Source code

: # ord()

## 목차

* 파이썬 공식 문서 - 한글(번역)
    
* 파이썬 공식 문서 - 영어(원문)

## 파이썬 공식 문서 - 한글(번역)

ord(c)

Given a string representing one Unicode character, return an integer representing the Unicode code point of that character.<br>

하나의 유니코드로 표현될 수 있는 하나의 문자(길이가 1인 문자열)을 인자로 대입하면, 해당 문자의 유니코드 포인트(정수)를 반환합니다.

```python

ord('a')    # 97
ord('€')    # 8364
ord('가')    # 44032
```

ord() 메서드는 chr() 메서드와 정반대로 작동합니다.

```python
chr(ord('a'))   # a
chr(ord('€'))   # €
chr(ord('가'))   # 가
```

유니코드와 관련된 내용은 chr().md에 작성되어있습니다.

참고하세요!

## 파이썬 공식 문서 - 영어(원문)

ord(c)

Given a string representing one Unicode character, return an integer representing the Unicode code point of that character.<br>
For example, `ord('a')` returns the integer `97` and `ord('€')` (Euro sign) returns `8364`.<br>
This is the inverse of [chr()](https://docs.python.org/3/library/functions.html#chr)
******************************
§ DIRECTIONS:
For this task, please set down every entry exactly, with no line left out.

§ RESULT BELOW:
Source code

: # ord()

## 목차

* 파이썬 공식 문서 - 한글(번역)
    
* 파이썬 공식 문서 - 영어(원문)

## 파이썬 공식 문서 - 한글(번역)

ord(c)

Given a string representing one Unicode character, return an integer representing the Unicode code point of that character.<br>

하나의 유니코드로 표현될 수 있는 하나의 문자(길이가 1인 문자열)을 인자로 대입하면, 해당 문자의 유니코드 포인트(정수)를 반환합니다.

```python

ord('a')    # 97
ord('€')    # 8364
ord('가')    # 44032
```

ord() 메서드는 chr() 메서드와 정반대로 작동합니다.

```python
chr(ord('a'))   # a
chr(ord('€'))   # €
chr(ord('가'))   # 가
```

유니코드와 관련된 내용은 chr().md에 작성되어있습니다.

참고하세요!

## 파이썬 공식 문서 - 영어(원문)

ord(c)

Given a string representing one Unicode character, return an integer representing the Unicode code point of that character.<br>
For example, `ord('a')` returns the integer `97` and `ord('€')` (Euro sign) returns `8364`.<br>
This is the inverse of [chr()](https://docs.python.org/3/library/functions.html#chr)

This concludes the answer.